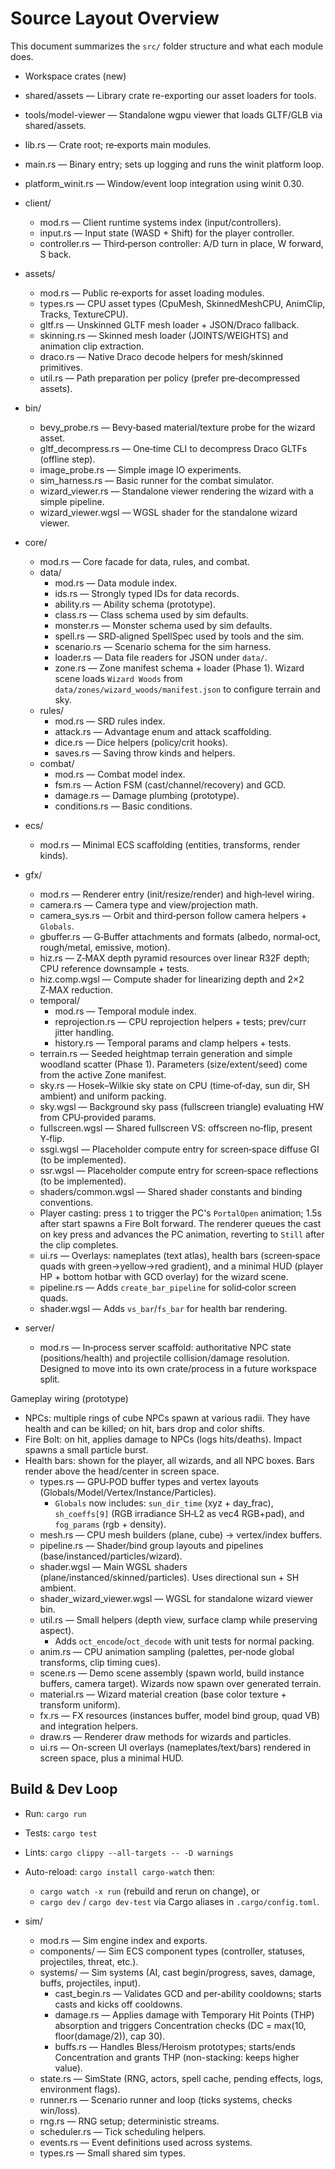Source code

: # Source Layout Overview

This document summarizes the `src/` folder structure and what each module does.

- Workspace crates (new)
- shared/assets — Library crate re-exporting our asset loaders for tools.
- tools/model-viewer — Standalone wgpu viewer that loads GLTF/GLB via shared/assets.

- lib.rs — Crate root; re‑exports main modules.
- main.rs — Binary entry; sets up logging and runs the winit platform loop.
- platform_winit.rs — Window/event loop integration using winit 0.30.

- client/
  - mod.rs — Client runtime systems index (input/controllers).
  - input.rs — Input state (WASD + Shift) for the player controller.
  - controller.rs — Third‑person controller: A/D turn in place, W forward, S back.

- assets/
  - mod.rs — Public re‑exports for asset loading modules.
  - types.rs — CPU asset types (CpuMesh, SkinnedMeshCPU, AnimClip, Tracks, TextureCPU).
  - gltf.rs — Unskinned GLTF mesh loader + JSON/Draco fallback.
  - skinning.rs — Skinned mesh loader (JOINTS/WEIGHTS) and animation clip extraction.
  - draco.rs — Native Draco decode helpers for mesh/skinned primitives.
  - util.rs — Path preparation per policy (prefer pre‑decompressed assets).

- bin/
  - bevy_probe.rs — Bevy‑based material/texture probe for the wizard asset.
  - gltf_decompress.rs — One‑time CLI to decompress Draco GLTFs (offline step).
  - image_probe.rs — Simple image IO experiments.
  - sim_harness.rs — Basic runner for the combat simulator.
  - wizard_viewer.rs — Standalone viewer rendering the wizard with a simple pipeline.
  - wizard_viewer.wgsl — WGSL shader for the standalone wizard viewer.

- core/
  - mod.rs — Core facade for data, rules, and combat.
  - data/
    - mod.rs — Data module index.
    - ids.rs — Strongly typed IDs for data records.
    - ability.rs — Ability schema (prototype).
    - class.rs — Class schema used by sim defaults.
    - monster.rs — Monster schema used by sim defaults.
    - spell.rs — SRD‑aligned SpellSpec used by tools and the sim.
    - scenario.rs — Scenario schema for the sim harness.
    - loader.rs — Data file readers for JSON under `data/`.
    - zone.rs — Zone manifest schema + loader (Phase 1). Wizard scene loads `Wizard Woods` from `data/zones/wizard_woods/manifest.json` to configure terrain and sky.
  - rules/
    - mod.rs — SRD rules index.
    - attack.rs — Advantage enum and attack scaffolding.
    - dice.rs — Dice helpers (policy/crit hooks).
    - saves.rs — Saving throw kinds and helpers.
  - combat/
    - mod.rs — Combat model index.
    - fsm.rs — Action FSM (cast/channel/recovery) and GCD.
    - damage.rs — Damage plumbing (prototype).
    - conditions.rs — Basic conditions.

- ecs/
  - mod.rs — Minimal ECS scaffolding (entities, transforms, render kinds).

- gfx/
  - mod.rs — Renderer entry (init/resize/render) and high‑level wiring.
  - camera.rs — Camera type and view/projection math.
  - camera_sys.rs — Orbit and third‑person follow camera helpers + `Globals`.
  - gbuffer.rs — G‑Buffer attachments and formats (albedo, normal‑oct, rough/metal, emissive, motion).
  - hiz.rs — Z‑MAX depth pyramid resources over linear R32F depth; CPU reference downsample + tests.
  - hiz.comp.wgsl — Compute shader for linearizing depth and 2×2 Z‑MAX reduction.
  - temporal/
    - mod.rs — Temporal module index.
    - reprojection.rs — CPU reprojection helpers + tests; prev/curr jitter handling.
    - history.rs — Temporal params and clamp helpers + tests.
  - terrain.rs — Seeded heightmap terrain generation and simple woodland scatter (Phase 1). Parameters (size/extent/seed) come from the active Zone manifest.
  - sky.rs — Hosek–Wilkie sky state on CPU (time‑of‑day, sun dir, SH ambient) and uniform packing.
  - sky.wgsl — Background sky pass (fullscreen triangle) evaluating HW from CPU‑provided params.
  - fullscreen.wgsl — Shared fullscreen VS: offscreen no‑flip, present Y‑flip.
  - ssgi.wgsl — Placeholder compute entry for screen‑space diffuse GI (to be implemented).
  - ssr.wgsl — Placeholder compute entry for screen‑space reflections (to be implemented).
  - shaders/common.wgsl — Shared shader constants and binding conventions.
  - Player casting: press `1` to trigger the PC's `PortalOpen` animation; 1.5s after start spawns a Fire Bolt forward. The renderer queues the cast on key press and advances the PC animation, reverting to `Still` after the clip completes.
  - ui.rs — Overlays: nameplates (text atlas), health bars (screen‑space quads with green→yellow→red gradient), and a minimal HUD (player HP + bottom hotbar with GCD overlay) for the wizard scene.
  - pipeline.rs — Adds `create_bar_pipeline` for solid‑color screen quads.
  - shader.wgsl — Adds `vs_bar`/`fs_bar` for health bar rendering.

- server/
  - mod.rs — In‑process server scaffold: authoritative NPC state (positions/health) and projectile collision/damage resolution. Designed to move into its own crate/process in a future workspace split.

Gameplay wiring (prototype)
- NPCs: multiple rings of cube NPCs spawn at various radii. They have health and can be killed; on hit, bars drop and color shifts.
- Fire Bolt: on hit, applies damage to NPCs (logs hits/deaths). Impact spawns a small particle burst.
- Health bars: shown for the player, all wizards, and all NPC boxes. Bars render above the head/center in screen space.
  - types.rs — GPU‑POD buffer types and vertex layouts (Globals/Model/Vertex/Instance/Particles).
    - `Globals` now includes: `sun_dir_time` (xyz + day_frac), `sh_coeffs[9]` (RGB irradiance SH‑L2 as vec4 RGB+pad), and `fog_params` (rgb + density).
  - mesh.rs — CPU mesh builders (plane, cube) → vertex/index buffers.
  - pipeline.rs — Shader/bind group layouts and pipelines (base/instanced/particles/wizard).
  - shader.wgsl — Main WGSL shaders (plane/instanced/skinned/particles). Uses directional sun + SH ambient.
  - shader_wizard_viewer.wgsl — WGSL for standalone wizard viewer bin.
  - util.rs — Small helpers (depth view, surface clamp while preserving aspect).
    - Adds `oct_encode`/`oct_decode` with unit tests for normal packing.
  - anim.rs — CPU animation sampling (palettes, per‑node global transforms, clip timing cues).
  - scene.rs — Demo scene assembly (spawn world, build instance buffers, camera target). Wizards now spawn over generated terrain.
  - material.rs — Wizard material creation (base color texture + transform uniform).
  - fx.rs — FX resources (instances buffer, model bind group, quad VB) and integration helpers.
  - draw.rs — Renderer draw methods for wizards and particles.
  - ui.rs — On-screen UI overlays (nameplates/text/bars) rendered in screen space, plus a minimal HUD.

## Build & Dev Loop
- Run: `cargo run`
- Tests: `cargo test`
- Lints: `cargo clippy --all-targets -- -D warnings`
- Auto-reload: `cargo install cargo-watch` then:
  - `cargo watch -x run` (rebuild and rerun on change), or
  - `cargo dev` / `cargo dev-test` via Cargo aliases in `.cargo/config.toml`.

- sim/
  - mod.rs — Sim engine index and exports.
  - components/ — Sim ECS component types (controller, statuses, projectiles, threat, etc.).
  - systems/ — Sim systems (AI, cast begin/progress, saves, damage, buffs, projectiles, input).
    - cast_begin.rs — Validates GCD and per-ability cooldowns; starts casts and kicks off cooldowns.
    - damage.rs — Applies damage with Temporary Hit Points (THP) absorption and triggers Concentration checks (DC = max(10, floor(damage/2)), cap 30).
    - buffs.rs — Handles Bless/Heroism prototypes; starts/ends Concentration and grants THP (non-stacking: keeps higher value).
  - state.rs — SimState (RNG, actors, spell cache, pending effects, logs, environment flags).
  - runner.rs — Scenario runner and loop (ticks systems, checks win/loss).
  - rng.rs — RNG setup; deterministic streams.
  - scheduler.rs — Tick scheduling helpers.
  - events.rs — Event definitions used across systems.
  - types.rs — Small shared sim types.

### Instructions for the task
The line with "- attack.rs —" ends the range, and the first line of the data begins it; repeat exactly those lines and nothing more, omitting pictures.

### Response below
Source code

: # Source Layout Overview

This document summarizes the `src/` folder structure and what each module does.

- Workspace crates (new)
- shared/assets — Library crate re-exporting our asset loaders for tools.
- tools/model-viewer — Standalone wgpu viewer that loads GLTF/GLB via shared/assets.

- lib.rs — Crate root; re‑exports main modules.
- main.rs — Binary entry; sets up logging and runs the winit platform loop.
- platform_winit.rs — Window/event loop integration using winit 0.30.

- client/
  - mod.rs — Client runtime systems index (input/controllers).
  - input.rs — Input state (WASD + Shift) for the player controller.
  - controller.rs — Third‑person controller: A/D turn in place, W forward, S back.

- assets/
  - mod.rs — Public re‑exports for asset loading modules.
  - types.rs — CPU asset types (CpuMesh, SkinnedMeshCPU, AnimClip, Tracks, TextureCPU).
  - gltf.rs — Unskinned GLTF mesh loader + JSON/Draco fallback.
  - skinning.rs — Skinned mesh loader (JOINTS/WEIGHTS) and animation clip extraction.
  - draco.rs — Native Draco decode helpers for mesh/skinned primitives.
  - util.rs — Path preparation per policy (prefer pre‑decompressed assets).

- bin/
  - bevy_probe.rs — Bevy‑based material/texture probe for the wizard asset.
  - gltf_decompress.rs — One‑time CLI to decompress Draco GLTFs (offline step).
  - image_probe.rs — Simple image IO experiments.
  - sim_harness.rs — Basic runner for the combat simulator.
  - wizard_viewer.rs — Standalone viewer rendering the wizard with a simple pipeline.
  - wizard_viewer.wgsl — WGSL shader for the standalone wizard viewer.

- core/
  - mod.rs — Core facade for data, rules, and combat.
  - data/
    - mod.rs — Data module index.
    - ids.rs — Strongly typed IDs for data records.
    - ability.rs — Ability schema (prototype).
    - class.rs — Class schema used by sim defaults.
    - monster.rs — Monster schema used by sim defaults.
    - spell.rs — SRD‑aligned SpellSpec used by tools and the sim.
    - scenario.rs — Scenario schema for the sim harness.
    - loader.rs — Data file readers for JSON under `data/`.
    - zone.rs — Zone manifest schema + loader (Phase 1). Wizard scene loads `Wizard Woods` from `data/zones/wizard_woods/manifest.json` to configure terrain and sky.
  - rules/
    - mod.rs — SRD rules index.
    - attack.rs — Advantage enum and attack scaffolding.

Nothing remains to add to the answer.